:: Information provided

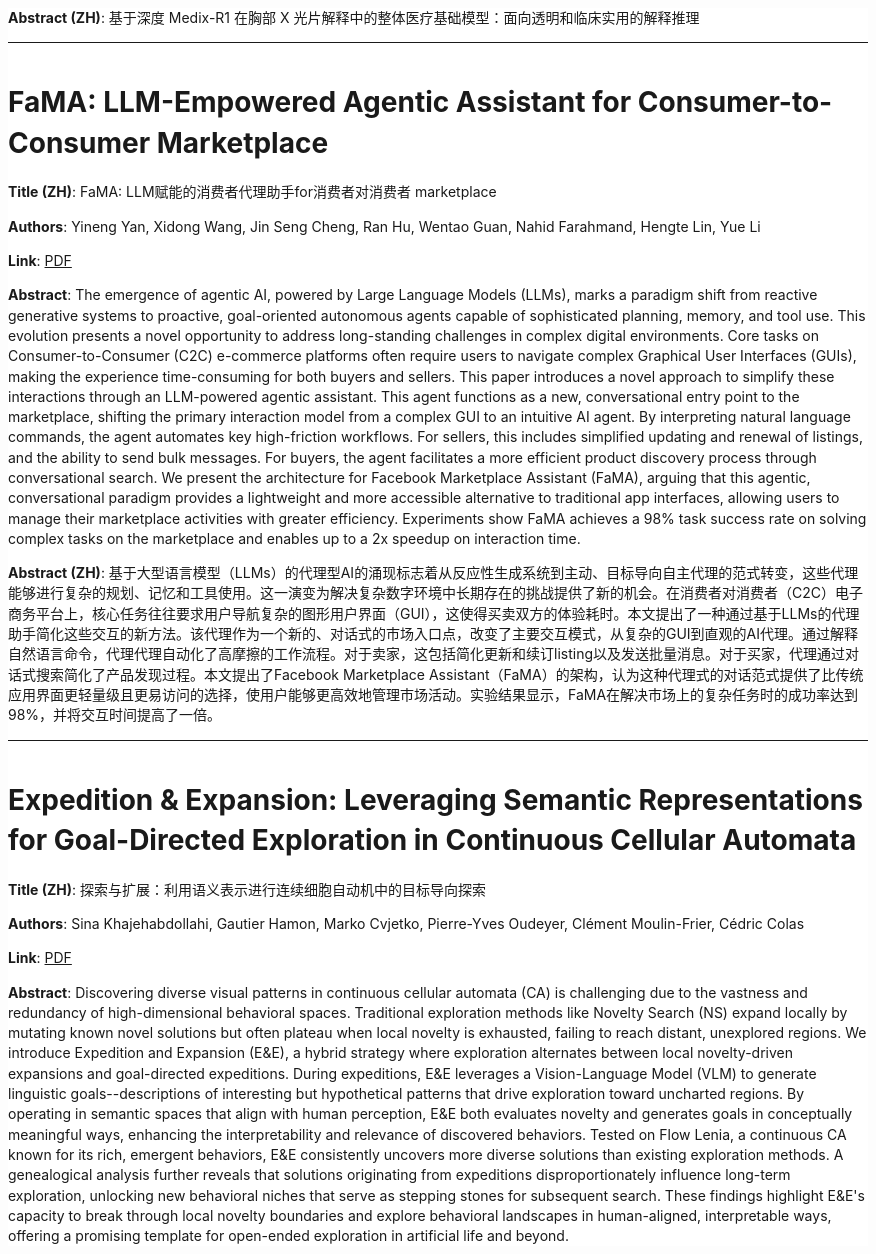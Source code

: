 **Abstract (ZH)**: 基于深度 Medix-R1 在胸部 X 光片解释中的整体医疗基础模型：面向透明和临床实用的解释推理 

---
# FaMA: LLM-Empowered Agentic Assistant for Consumer-to-Consumer Marketplace 

**Title (ZH)**: FaMA: LLM赋能的消费者代理助手for消费者对消费者 marketplace 

**Authors**: Yineng Yan, Xidong Wang, Jin Seng Cheng, Ran Hu, Wentao Guan, Nahid Farahmand, Hengte Lin, Yue Li  

**Link**: [PDF](https://arxiv.org/pdf/2509.03890)  

**Abstract**: The emergence of agentic AI, powered by Large Language Models (LLMs), marks a paradigm shift from reactive generative systems to proactive, goal-oriented autonomous agents capable of sophisticated planning, memory, and tool use. This evolution presents a novel opportunity to address long-standing challenges in complex digital environments. Core tasks on Consumer-to-Consumer (C2C) e-commerce platforms often require users to navigate complex Graphical User Interfaces (GUIs), making the experience time-consuming for both buyers and sellers. This paper introduces a novel approach to simplify these interactions through an LLM-powered agentic assistant. This agent functions as a new, conversational entry point to the marketplace, shifting the primary interaction model from a complex GUI to an intuitive AI agent. By interpreting natural language commands, the agent automates key high-friction workflows. For sellers, this includes simplified updating and renewal of listings, and the ability to send bulk messages. For buyers, the agent facilitates a more efficient product discovery process through conversational search. We present the architecture for Facebook Marketplace Assistant (FaMA), arguing that this agentic, conversational paradigm provides a lightweight and more accessible alternative to traditional app interfaces, allowing users to manage their marketplace activities with greater efficiency. Experiments show FaMA achieves a 98% task success rate on solving complex tasks on the marketplace and enables up to a 2x speedup on interaction time. 

**Abstract (ZH)**: 基于大型语言模型（LLMs）的代理型AI的涌现标志着从反应性生成系统到主动、目标导向自主代理的范式转变，这些代理能够进行复杂的规划、记忆和工具使用。这一演变为解决复杂数字环境中长期存在的挑战提供了新的机会。在消费者对消费者（C2C）电子商务平台上，核心任务往往要求用户导航复杂的图形用户界面（GUI），这使得买卖双方的体验耗时。本文提出了一种通过基于LLMs的代理助手简化这些交互的新方法。该代理作为一个新的、对话式的市场入口点，改变了主要交互模式，从复杂的GUI到直观的AI代理。通过解释自然语言命令，代理代理自动化了高摩擦的工作流程。对于卖家，这包括简化更新和续订listing以及发送批量消息。对于买家，代理通过对话式搜索简化了产品发现过程。本文提出了Facebook Marketplace Assistant（FaMA）的架构，认为这种代理式的对话范式提供了比传统应用界面更轻量级且更易访问的选择，使用户能够更高效地管理市场活动。实验结果显示，FaMA在解决市场上的复杂任务时的成功率达到98%，并将交互时间提高了一倍。 

---
# Expedition & Expansion: Leveraging Semantic Representations for Goal-Directed Exploration in Continuous Cellular Automata 

**Title (ZH)**: 探索与扩展：利用语义表示进行连续细胞自动机中的目标导向探索 

**Authors**: Sina Khajehabdollahi, Gautier Hamon, Marko Cvjetko, Pierre-Yves Oudeyer, Clément Moulin-Frier, Cédric Colas  

**Link**: [PDF](https://arxiv.org/pdf/2509.03863)  

**Abstract**: Discovering diverse visual patterns in continuous cellular automata (CA) is challenging due to the vastness and redundancy of high-dimensional behavioral spaces. Traditional exploration methods like Novelty Search (NS) expand locally by mutating known novel solutions but often plateau when local novelty is exhausted, failing to reach distant, unexplored regions. We introduce Expedition and Expansion (E&E), a hybrid strategy where exploration alternates between local novelty-driven expansions and goal-directed expeditions. During expeditions, E&E leverages a Vision-Language Model (VLM) to generate linguistic goals--descriptions of interesting but hypothetical patterns that drive exploration toward uncharted regions. By operating in semantic spaces that align with human perception, E&E both evaluates novelty and generates goals in conceptually meaningful ways, enhancing the interpretability and relevance of discovered behaviors. Tested on Flow Lenia, a continuous CA known for its rich, emergent behaviors, E&E consistently uncovers more diverse solutions than existing exploration methods. A genealogical analysis further reveals that solutions originating from expeditions disproportionately influence long-term exploration, unlocking new behavioral niches that serve as stepping stones for subsequent search. These findings highlight E&E's capacity to break through local novelty boundaries and explore behavioral landscapes in human-aligned, interpretable ways, offering a promising template for open-ended exploration in artificial life and beyond.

::::

• Directions for this task
Determine the number of lines in the data above that contain the word "https", and provide only that figure.

• Written answer
2